Parishes in Southern Oregon tend to have committees devoted expressly to evangelizing.

Dawna McGill, leader of the evangelization group in Medford, says adult faith formation sessions, Bible studies and retreats have made the parish “ripe” to begin the work of the New Evangelization, an effort to re-propose Christianity to those who have rejected or forgotten it.

“Evangelization starts with sharing faith with your community,” McGill says.

David Staudenraus leads the team in Grants Pass. On the way from his crew are welcome packets for newcomers. He does not want to overwhelm anyone, but does want them to get information and meet at least one longtime parishioner.    

“Welcome home Catholics” campaigns are common at Christmas and Easter in Southern Oregon, with ads in the local newspapers.

Sylvia Stephenson, who helped coordinate a recent faith sharing series, returned to the church through a “welcome back” program in Medford and then gained confidence and staying power when she attended continuing faith formation sessions. Those who return may not stay long unless they have high quality training to take advantage of, Stephenson says.

Parishes in the region have frequent, if not round-the-clock, eucharistic adoration. That deep prayer has given a new depth to spirituality and made people more willing to share faith, says Dr. Earl Parrish, a member of the pastoral council in Ashland.   

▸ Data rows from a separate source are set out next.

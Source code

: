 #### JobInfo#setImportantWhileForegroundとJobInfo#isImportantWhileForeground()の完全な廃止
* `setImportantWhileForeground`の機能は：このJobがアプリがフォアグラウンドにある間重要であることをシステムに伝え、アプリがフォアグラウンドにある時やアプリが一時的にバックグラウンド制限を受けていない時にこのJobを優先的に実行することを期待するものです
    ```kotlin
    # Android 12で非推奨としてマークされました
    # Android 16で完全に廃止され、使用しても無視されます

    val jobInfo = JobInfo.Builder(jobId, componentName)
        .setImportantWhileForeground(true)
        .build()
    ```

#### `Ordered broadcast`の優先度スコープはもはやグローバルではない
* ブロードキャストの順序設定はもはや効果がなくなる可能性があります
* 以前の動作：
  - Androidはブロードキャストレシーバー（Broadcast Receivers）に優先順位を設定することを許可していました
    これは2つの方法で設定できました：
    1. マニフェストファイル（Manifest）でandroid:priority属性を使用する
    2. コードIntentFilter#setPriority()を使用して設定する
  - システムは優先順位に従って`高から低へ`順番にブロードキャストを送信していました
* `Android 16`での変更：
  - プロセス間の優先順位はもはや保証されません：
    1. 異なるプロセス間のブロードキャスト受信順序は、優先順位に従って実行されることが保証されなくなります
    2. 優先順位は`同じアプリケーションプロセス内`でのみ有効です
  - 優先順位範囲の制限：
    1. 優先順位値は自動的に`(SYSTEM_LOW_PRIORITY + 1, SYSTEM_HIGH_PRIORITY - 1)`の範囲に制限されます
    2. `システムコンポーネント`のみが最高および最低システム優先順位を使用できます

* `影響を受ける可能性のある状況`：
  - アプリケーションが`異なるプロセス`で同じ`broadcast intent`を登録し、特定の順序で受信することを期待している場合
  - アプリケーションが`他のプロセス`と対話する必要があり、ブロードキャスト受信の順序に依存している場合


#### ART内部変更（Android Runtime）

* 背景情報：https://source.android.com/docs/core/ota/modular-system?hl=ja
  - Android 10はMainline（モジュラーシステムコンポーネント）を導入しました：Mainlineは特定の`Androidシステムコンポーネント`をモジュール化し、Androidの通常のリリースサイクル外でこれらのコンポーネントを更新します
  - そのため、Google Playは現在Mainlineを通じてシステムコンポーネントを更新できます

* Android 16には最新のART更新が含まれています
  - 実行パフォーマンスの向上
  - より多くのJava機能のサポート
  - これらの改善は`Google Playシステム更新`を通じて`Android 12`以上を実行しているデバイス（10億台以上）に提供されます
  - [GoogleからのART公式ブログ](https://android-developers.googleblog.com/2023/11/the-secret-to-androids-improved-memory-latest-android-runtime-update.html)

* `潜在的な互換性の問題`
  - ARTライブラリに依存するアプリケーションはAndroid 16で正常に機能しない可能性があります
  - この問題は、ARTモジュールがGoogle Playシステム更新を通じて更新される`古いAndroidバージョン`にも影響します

Southern Oregon parishes have lively youth ministry. The congregations cooperate to increase numbers at events, creating more buzz on social media which in turn boosts numbers even more. In Grants Pass, for example, youth group participation has increased by about 50 percent in two years.  

Priests here say finding the right personnel is a key to evangelizing.

“When I hire, I don’t just hire people who are qualified, but people who are also on fire,” says Father Holtzinger.  

There is shoe leather involved in spreading the Gospel. Father José Campos, parochial vicar at St. Anne, regularly went door-to-door in Grants Pass, discussing Catholic life with Hispanic families. Spanish speaking nuns also make the circuit, seeking to counter a trend in which Hispanics are moving to Southern Oregon mega-churches. Pope Francis, the first Latin-American pope, is helping more Hispanics return to their roots, says Father Campos.    

Evangelization can happen anywhere. Father Holtzinger recently went for a haircut. The barber asked about the church’s teaching on contraception, which led the priest to talk about St. John Paul’s Theology of the Body. Another customer in the shop overheard and later joined the church.

In Ashland, known for its Shakespeare festival, a set of retreats — including an appearance by Australian evangelizer Matthew Kelly that drew 750 people — have focused on the presence of the Spirit and the need to be involved in Christian life.

“That has helped enliven things and increased our hospitality,” says Paul Steele, a parishioner and leader of the local Knights of Columbus. “I have seen a spark.”   

Three years ago, retired policeman Greg Atterbury revived his Catholic faith at Sacred Heart. Once he stepped in, he found a welcoming and active community. He met people like Rick Carrara who became “rocks” of faith who keep in touch with phone calls and text messages encouraging continued learning.

Faith formation is the key to sharing faith, Carrara says. “People are becoming stronger Catholics,” he explains. “So when they encounter the world, they love their faith so much they can’t help but share it.”